### [Exercise brief]
Using the data below, return all lines in which "apply" appears.
(Supplied records Opens)
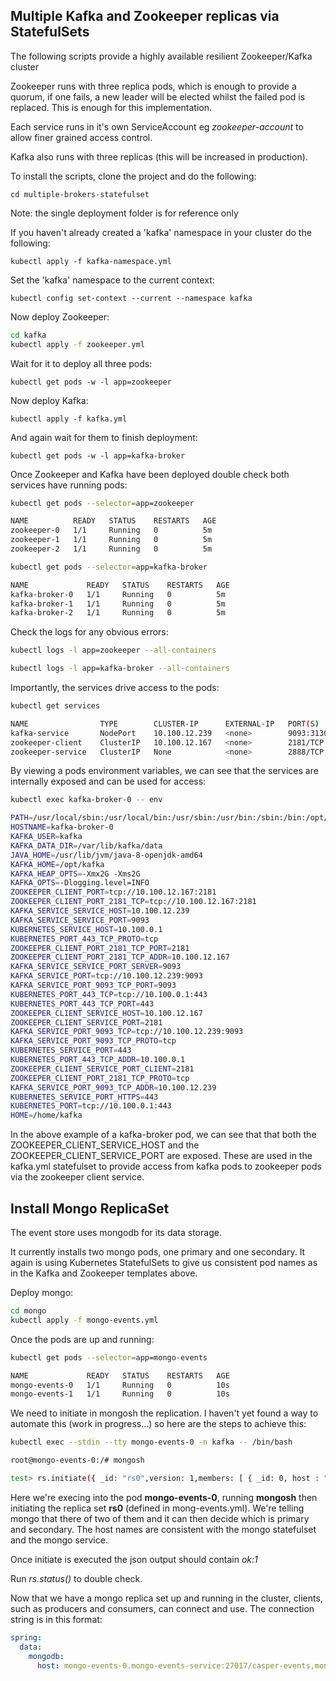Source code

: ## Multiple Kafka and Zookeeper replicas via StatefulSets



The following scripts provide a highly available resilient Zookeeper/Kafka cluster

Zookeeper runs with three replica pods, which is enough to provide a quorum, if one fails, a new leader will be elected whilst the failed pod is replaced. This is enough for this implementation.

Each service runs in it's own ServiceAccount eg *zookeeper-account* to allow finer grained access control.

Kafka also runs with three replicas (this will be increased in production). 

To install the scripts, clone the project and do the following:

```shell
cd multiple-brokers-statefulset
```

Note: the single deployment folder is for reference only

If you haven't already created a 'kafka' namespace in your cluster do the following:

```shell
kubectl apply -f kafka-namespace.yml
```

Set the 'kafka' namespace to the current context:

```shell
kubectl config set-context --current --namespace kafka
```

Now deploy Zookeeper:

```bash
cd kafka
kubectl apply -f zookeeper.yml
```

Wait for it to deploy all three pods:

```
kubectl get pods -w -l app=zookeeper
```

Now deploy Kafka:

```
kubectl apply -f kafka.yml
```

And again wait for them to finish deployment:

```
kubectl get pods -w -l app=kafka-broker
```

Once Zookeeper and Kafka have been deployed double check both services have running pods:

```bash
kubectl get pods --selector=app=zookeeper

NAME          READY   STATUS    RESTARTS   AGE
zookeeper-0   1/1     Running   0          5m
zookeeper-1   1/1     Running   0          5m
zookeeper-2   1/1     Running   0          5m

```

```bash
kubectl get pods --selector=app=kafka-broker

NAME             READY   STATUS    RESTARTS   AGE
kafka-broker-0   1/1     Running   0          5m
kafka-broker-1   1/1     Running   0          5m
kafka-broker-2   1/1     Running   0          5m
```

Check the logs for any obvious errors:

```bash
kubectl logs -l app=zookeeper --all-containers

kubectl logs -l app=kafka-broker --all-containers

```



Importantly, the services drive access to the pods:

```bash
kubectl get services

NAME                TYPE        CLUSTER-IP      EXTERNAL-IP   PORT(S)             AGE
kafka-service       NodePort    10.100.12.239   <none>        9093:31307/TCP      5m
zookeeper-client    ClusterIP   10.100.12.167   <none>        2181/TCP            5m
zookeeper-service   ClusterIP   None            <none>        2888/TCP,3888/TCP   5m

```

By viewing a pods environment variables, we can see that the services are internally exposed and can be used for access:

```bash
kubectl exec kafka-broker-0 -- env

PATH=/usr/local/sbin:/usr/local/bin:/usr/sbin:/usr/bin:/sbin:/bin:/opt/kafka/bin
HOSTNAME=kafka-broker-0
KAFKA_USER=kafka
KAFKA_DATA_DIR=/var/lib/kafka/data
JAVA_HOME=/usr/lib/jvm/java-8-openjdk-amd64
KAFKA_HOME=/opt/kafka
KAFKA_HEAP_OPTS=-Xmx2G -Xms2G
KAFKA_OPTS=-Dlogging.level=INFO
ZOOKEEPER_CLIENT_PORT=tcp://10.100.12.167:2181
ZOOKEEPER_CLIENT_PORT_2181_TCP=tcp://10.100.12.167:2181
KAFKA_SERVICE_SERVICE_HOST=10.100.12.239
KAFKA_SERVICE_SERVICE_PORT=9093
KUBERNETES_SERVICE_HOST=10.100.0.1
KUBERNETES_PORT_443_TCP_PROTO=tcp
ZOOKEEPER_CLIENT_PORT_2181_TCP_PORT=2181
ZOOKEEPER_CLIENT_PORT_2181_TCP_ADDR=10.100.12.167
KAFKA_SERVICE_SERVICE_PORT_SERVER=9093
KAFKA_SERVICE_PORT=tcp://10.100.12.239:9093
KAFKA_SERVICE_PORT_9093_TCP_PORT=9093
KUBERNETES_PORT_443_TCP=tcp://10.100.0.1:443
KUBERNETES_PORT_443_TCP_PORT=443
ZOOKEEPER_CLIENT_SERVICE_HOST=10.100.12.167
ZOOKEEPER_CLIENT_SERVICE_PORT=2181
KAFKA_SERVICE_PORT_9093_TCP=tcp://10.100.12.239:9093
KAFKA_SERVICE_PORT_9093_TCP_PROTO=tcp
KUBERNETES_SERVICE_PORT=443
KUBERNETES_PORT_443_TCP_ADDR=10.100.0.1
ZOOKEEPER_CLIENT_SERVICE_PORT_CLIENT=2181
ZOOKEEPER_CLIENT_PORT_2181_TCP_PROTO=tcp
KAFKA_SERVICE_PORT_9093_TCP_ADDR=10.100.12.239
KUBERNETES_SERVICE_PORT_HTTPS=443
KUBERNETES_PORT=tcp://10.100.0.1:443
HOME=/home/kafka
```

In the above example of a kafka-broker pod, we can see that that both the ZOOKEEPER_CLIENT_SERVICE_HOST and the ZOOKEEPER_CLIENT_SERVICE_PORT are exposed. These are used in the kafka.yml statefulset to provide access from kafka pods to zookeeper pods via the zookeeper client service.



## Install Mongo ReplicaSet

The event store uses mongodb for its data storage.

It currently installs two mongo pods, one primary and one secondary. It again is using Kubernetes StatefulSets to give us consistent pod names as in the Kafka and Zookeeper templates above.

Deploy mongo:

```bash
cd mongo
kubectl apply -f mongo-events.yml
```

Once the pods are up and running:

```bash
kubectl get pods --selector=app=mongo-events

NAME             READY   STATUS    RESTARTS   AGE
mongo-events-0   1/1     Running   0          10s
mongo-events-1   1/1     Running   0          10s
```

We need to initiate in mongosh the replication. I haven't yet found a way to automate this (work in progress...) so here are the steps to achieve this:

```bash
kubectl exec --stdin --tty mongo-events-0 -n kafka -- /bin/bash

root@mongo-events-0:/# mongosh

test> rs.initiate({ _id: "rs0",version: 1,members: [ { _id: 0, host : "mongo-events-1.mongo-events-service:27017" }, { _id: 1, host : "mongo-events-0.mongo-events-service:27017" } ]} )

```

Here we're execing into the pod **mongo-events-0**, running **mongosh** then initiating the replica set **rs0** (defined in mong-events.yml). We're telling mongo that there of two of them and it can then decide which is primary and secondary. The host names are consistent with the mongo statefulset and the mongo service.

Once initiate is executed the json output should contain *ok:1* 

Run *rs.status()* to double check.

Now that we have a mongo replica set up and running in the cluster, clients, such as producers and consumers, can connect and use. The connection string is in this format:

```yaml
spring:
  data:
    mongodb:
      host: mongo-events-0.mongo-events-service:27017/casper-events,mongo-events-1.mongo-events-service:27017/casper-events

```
(Supplied records Closes)
### [Solved problem]
kubectl apply -f kafka-namespace.yml
kubectl apply -f zookeeper.yml
kubectl apply -f kafka.yml
kubectl apply -f mongo-events.yml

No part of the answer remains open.